While the number those following our local football may be higher than Singapore, I believe most of Indonesia’s so-called football freaks are no different than our neighbor. We prefer the luxury of sitting on the couch watching European football over squeezing our way to crowded football stadia. I can’t really blame them. The ongoing conflict in the PSSI doesn’t help reverse such apathy from fans. It’s a justification on how crooked Indonesian football is.
Loyal football spectators usually come from the lower-income classes since the sport is one of a few ways to actualize themselves in society. It’s not uncommon because football has been a working-class entertainment since its birth. But in order to broaden the scale and make it a real industry, the middle-class fans should be embraced as well.
Most casual fans, who fancy European clubs and are willing to stay up late to watch the games, are hesitant to pay an occasional visit to a stadium for one prime reason: safety. Indonesian league matches scream “riot potential,” something that’s more of a myth to me. Of all numerous games I’ve been to this season, only one ended in havoc (the infamous Persib-Arema match in January).
The other reason to keep a distance from local football is a little more indisputable: quality. Everything about our football has been poor, from the management and tactical comprehension to pitch and crowd handling. That’s a big turnoff for most football heads, especially with European leagues setting the standard.

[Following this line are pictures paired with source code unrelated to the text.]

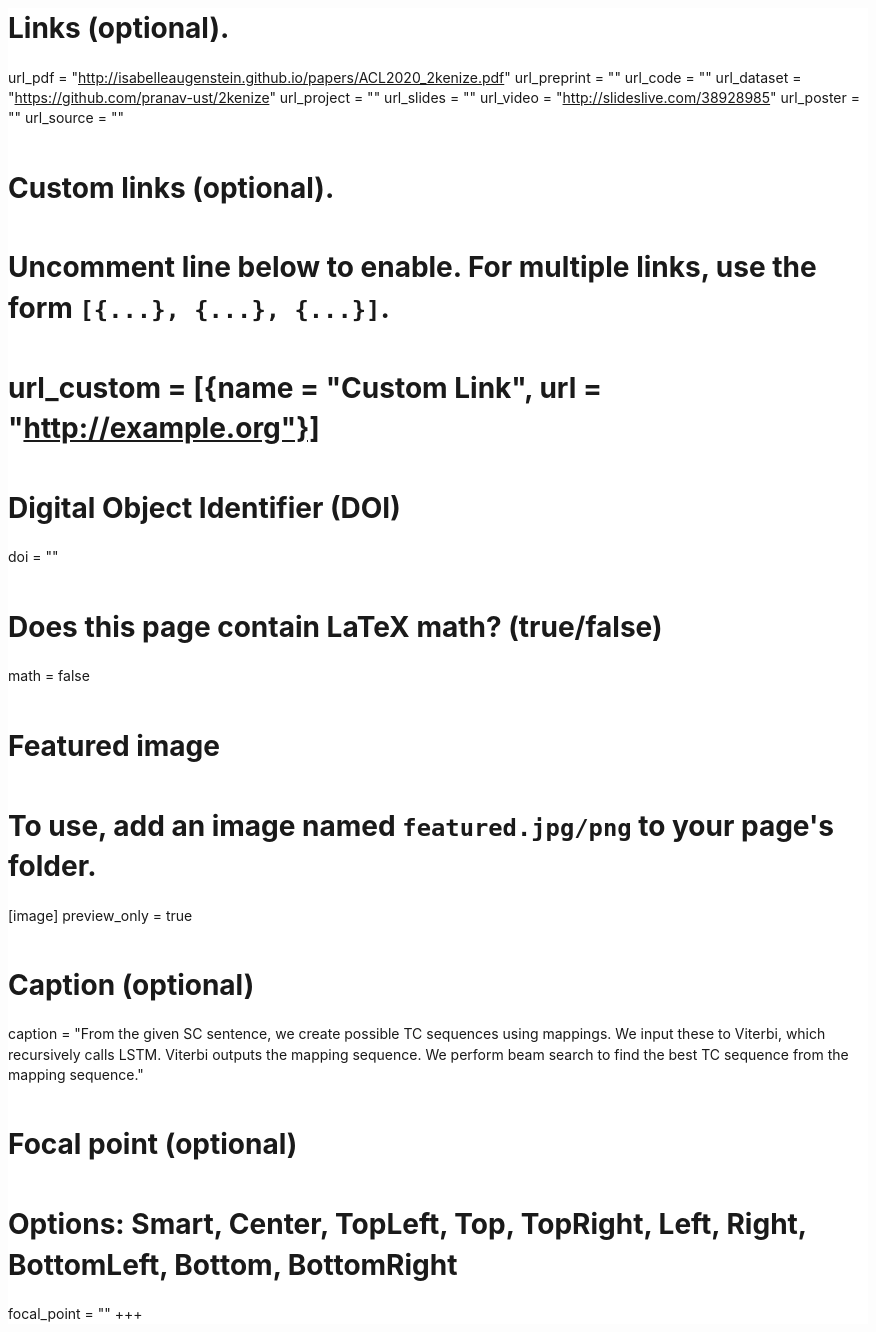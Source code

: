 # Links (optional).
url_pdf = "http://isabelleaugenstein.github.io/papers/ACL2020_2kenize.pdf"
url_preprint = ""
url_code = ""
url_dataset = "https://github.com/pranav-ust/2kenize"
url_project = ""
url_slides = ""
url_video = "http://slideslive.com/38928985"
url_poster = ""
url_source = ""

# Custom links (optional).
#   Uncomment line below to enable. For multiple links, use the form `[{...}, {...}, {...}]`.
# url_custom = [{name = "Custom Link", url = "http://example.org"}]

# Digital Object Identifier (DOI)
doi = ""

# Does this page contain LaTeX math? (true/false)
math = false

# Featured image
# To use, add an image named `featured.jpg/png` to your page's folder. 
[image]
preview_only = true

  # Caption (optional)
  caption = "From the given SC sentence, we create possible TC sequences using mappings. We input these to Viterbi, which recursively calls LSTM. Viterbi outputs the mapping sequence. We perform beam search to find the best TC sequence from the mapping sequence."

  # Focal point (optional)
  # Options: Smart, Center, TopLeft, Top, TopRight, Left, Right, BottomLeft, Bottom, BottomRight
  focal_point = ""
+++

But I believe that there should be engagement between football and the community or forever we will be satisfied watching foreign leagues on the screen without any chance of nurturing our own league into a greater level.
Our football leagues – the Indonesian Super League (ISL), Indonesian Premier League (LPI), or, as rumor has it, a future merger between those two — should rearrange their closets and transform into a better product. The potential market is there to be seized and monetized, as proven by the large interest in European football. It’s a matter of channeling the interests to our own game — Indonesian football.
Considering the political uncertainty in PSSI right now, it will be quite a while until the belligerents decide to lay down their arms and discuss how to develop our football instead of fighting each other.
I may be a dreamer but I’m looking forward to the day when casual chats about Indonesian football leagues take place in the public sphere, when people talk about Persija versus Persib with the similar level of excitement as discussing the build-up to a Manchester United match with Liverpool.